Saved entries
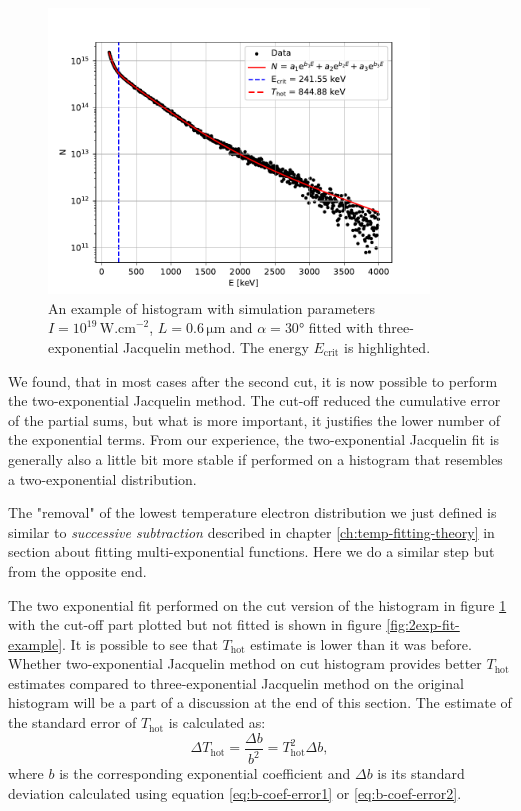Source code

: \begin{figure}[t]
	\centering
	\includegraphics[width=0.9\textwidth]{figures/hist_1e19_060_30_3exp}
	\caption{An example of histogram with simulation parameters $I=10^{19}\,\mathrm{W.cm}^{-2}$, $L=0.6\,\mathrm{\mu m}$ and $\alpha = 30$° fitted with three-exponential Jacquelin method. The energy $E_{\mathrm{crit}}$ is highlighted.}
	\label{fig:3exp-fit-cut-example}
\end{figure}

We found, that in most cases after the second cut, it is now possible to perform the two-exponential Jacquelin method. The cut-off reduced the cumulative error of the partial sums, but what is more important, it justifies the lower number of the exponential terms. From our experience, the two-exponential Jacquelin fit is generally also a little bit more stable if performed on a histogram that resembles a two-exponential distribution. 

The "removal" of the lowest temperature electron distribution we just defined is similar to \textit{successive subtraction} described in chapter \ref{ch:temp-fitting-theory} in section about fitting multi-exponential functions. Here we do a similar step but from the opposite end.

The two exponential fit performed on the cut version of the histogram in figure \ref{fig:3exp-fit-cut-example} with the cut-off part plotted but not fitted is shown in figure \ref{fig:2exp-fit-example}. It is possible to see that $T_{\mathrm{hot}}$ estimate is lower than it was before. Whether two-exponential Jacquelin method on cut histogram provides better $T_{\mathrm{hot}}$ estimates compared to three-exponential Jacquelin method on the original histogram will be a part of a discussion at the end of this section. The estimate of the standard error of $T_{\mathrm{hot}}$ is calculated as:
\begin{equation}
	\label{eq:t-hot-error}
	\Delta T_\mathrm{hot} = \frac{\Delta b}{b^2} = T_\mathrm{hot}^2\Delta b,
\end{equation}
where $b$ is the corresponding exponential coefficient and $\Delta b$ is its standard deviation calculated using equation \ref{eq:b-coef-error1} or \ref{eq:b-coef-error2}.

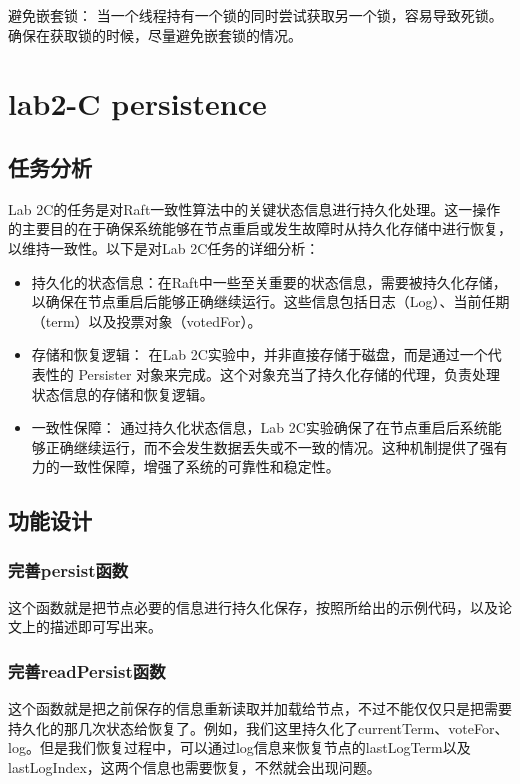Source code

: \documentclass[]{article}
\begin{document}
	避免嵌套锁： 当一个线程持有一个锁的同时尝试获取另一个锁，容易导致死锁。确保在获取锁的时候，尽量避免嵌套锁的情况。
	
	\section{lab2-C persistence}
	\subsection{任务分析}
	Lab 2C的任务是对Raft一致性算法中的关键状态信息进行持久化处理。这一操作的主要目的在于确保系统能够在节点重启或发生故障时从持久化存储中进行恢复，以维持一致性。以下是对Lab 2C任务的详细分析：
	\begin{itemize}
	\item 持久化的状态信息：在Raft中一些至关重要的状态信息，需要被持久化存储，以确保在节点重启后能够正确继续运行。这些信息包括日志（Log）、当前任期（term）以及投票对象（votedFor）。
	
	\item 存储和恢复逻辑： 在Lab 2C实验中，并非直接存储于磁盘，而是通过一个代表性的 Persister 对象来完成。这个对象充当了持久化存储的代理，负责处理状态信息的存储和恢复逻辑。
	
	\item 一致性保障： 通过持久化状态信息，Lab 2C实验确保了在节点重启后系统能够正确继续运行，而不会发生数据丢失或不一致的情况。这种机制提供了强有力的一致性保障，增强了系统的可靠性和稳定性。
	\end{itemize}

	\subsection{功能设计}
	\subsubsection{完善persist函数}
	这个函数就是把节点必要的信息进行持久化保存，按照所给出的示例代码，以及论文上的描述即可写出来。
	\subsubsection{完善readPersist函数}
	这个函数就是把之前保存的信息重新读取并加载给节点，不过不能仅仅只是把需要持久化的那几次状态给恢复了。例如，我们这里持久化了currentTerm、voteFor、log。但是我们恢复过程中，可以通过log信息来恢复节点的lastLogTerm以及lastLogIndex，这两个信息也需要恢复，不然就会出现问题。
\end{document}
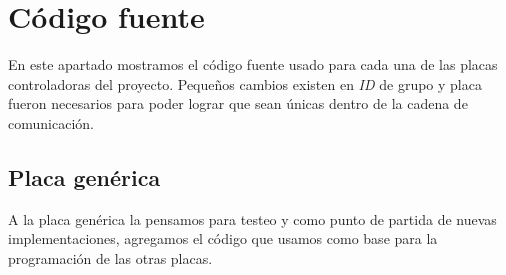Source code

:\section{C\'odigo fuente}
\label{hA_source}

En este apartado mostramos el c\'odigo fuente usado para cada una de las placas controladoras
del proyecto.
Peque\~nos cambios existen en \emph{ID} de grupo y placa fueron necesarios para poder lograr que sean
\'unicas dentro de la cadena de comunicaci\'on.

\subsection{Placa gen\'erica}
\label{hA_source_gen}

A la placa gen\'erica la pensamos para testeo y como punto de partida de nuevas
implementaciones, agregamos el c\'odigo que usamos como base para la programaci\'on de las otras
placas.

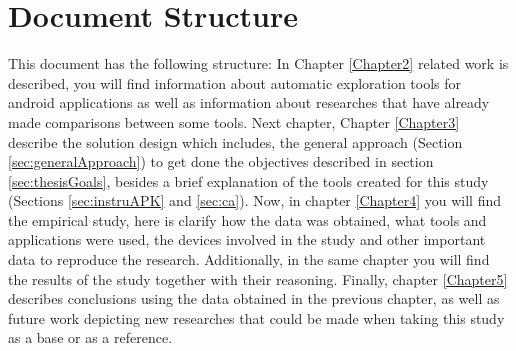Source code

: \section{Document Structure}

This document has the following structure: In Chapter \ref{Chapter2} related work is described, you will find information about automatic exploration tools for android applications as well as information about researches that have already made comparisons between some tools. Next chapter, Chapter \ref{Chapter3} describe the solution design which includes, the general approach (Section \ref{sec:generalApproach}) to get done the objectives described in section \ref{sec:thesisGoals}, besides a brief explanation of the tools created for this study (Sections \ref{sec:instruAPK} and \ref{sec:ca}). Now, in chapter \ref{Chapter4} you will find the empirical study, here is clarify how the data was obtained, what tools and applications were used, the devices involved in the study and other important data to reproduce the research. Additionally, in the same chapter you will find the results of the study together with their reasoning. Finally, chapter \ref{Chapter5} describes conclusions using the data obtained in the previous chapter, as well as future work depicting new researches that could be made when taking this study as a base or as a reference.

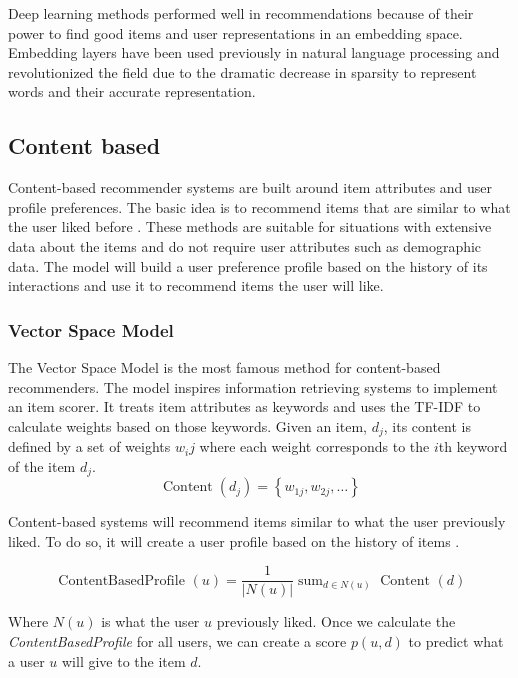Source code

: \documentclass{tex_files/kththesis}
\begin{document}
Deep learning methods performed well in recommendations because of their power to find good items and user representations in an embedding space. Embedding layers have been used previously in natural language processing and revolutionized the field due to the dramatic decrease in sparsity to represent words and their accurate representation.

\subsection{Content based}
Content-based recommender systems are built around item attributes and user profile preferences. The basic idea is to recommend items that are similar to what the user liked before \cite{contentbased}. These methods are suitable for situations with extensive data about the items and do not require user attributes such as demographic data. The model will build a user preference profile based on the history of its interactions and use it to recommend items the user will like.

\subsubsection{Vector Space Model}
The Vector Space Model \cite{vectorspacemodel} is the most famous method for content-based recommenders. The model inspires information retrieving systems to implement an item scorer. It treats item attributes as keywords and uses the TF-IDF \cite{tfidf} to calculate weights based on those keywords. Given an item, $d_j$, its content is defined by a set of weights $w_ij$ where each weight corresponds to the $i$th keyword of the item $d_j$.
\begin{equation}
\operatorname{Content}\left(d_{j}\right)=\left\{w_{1 j}, w_{2 j}, \ldots\right\}
\end{equation}

Content-based systems will recommend items similar to what the user previously liked. To do so, it will create a user profile based on the history of items \cite{contentprofile}.

\begin{equation}
\text { ContentBasedProfile }(u)=\frac{1}{|N(u)|} \operatorname{sum}_{d \in N(u)} \text { Content }(d)
\end{equation}

Where $N(u)$ is what the user $u$ previously liked. Once we calculate the \textit{ContentBasedProfile} for all users, we can create a score $p(u,d)$ to predict what a user $u$ will give to the item $d$.
\end{document}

What this task involves
Up to and including the line with "We found, that", copy the data above from its first line. Skip pictures.

Exercise answer
Source code

: \begin{figure}[t]
	\centering
	\includegraphics[width=0.9\textwidth]{figures/hist_1e19_060_30_3exp}
	\caption{An example of histogram with simulation parameters $I=10^{19}\,\mathrm{W.cm}^{-2}$, $L=0.6\,\mathrm{\mu m}$ and $\alpha = 30$° fitted with three-exponential Jacquelin method. The energy $E_{\mathrm{crit}}$ is highlighted.}
	\label{fig:3exp-fit-cut-example}
\end{figure}

We found, that in most cases after the second cut, it is now possible to perform the two-exponential Jacquelin method. The cut-off reduced the cumulative error of the partial sums, but what is more important, it justifies the lower number of the exponential terms. From our experience, the two-exponential Jacquelin fit is generally also a little bit more stable if performed on a histogram that resembles a two-exponential distribution. 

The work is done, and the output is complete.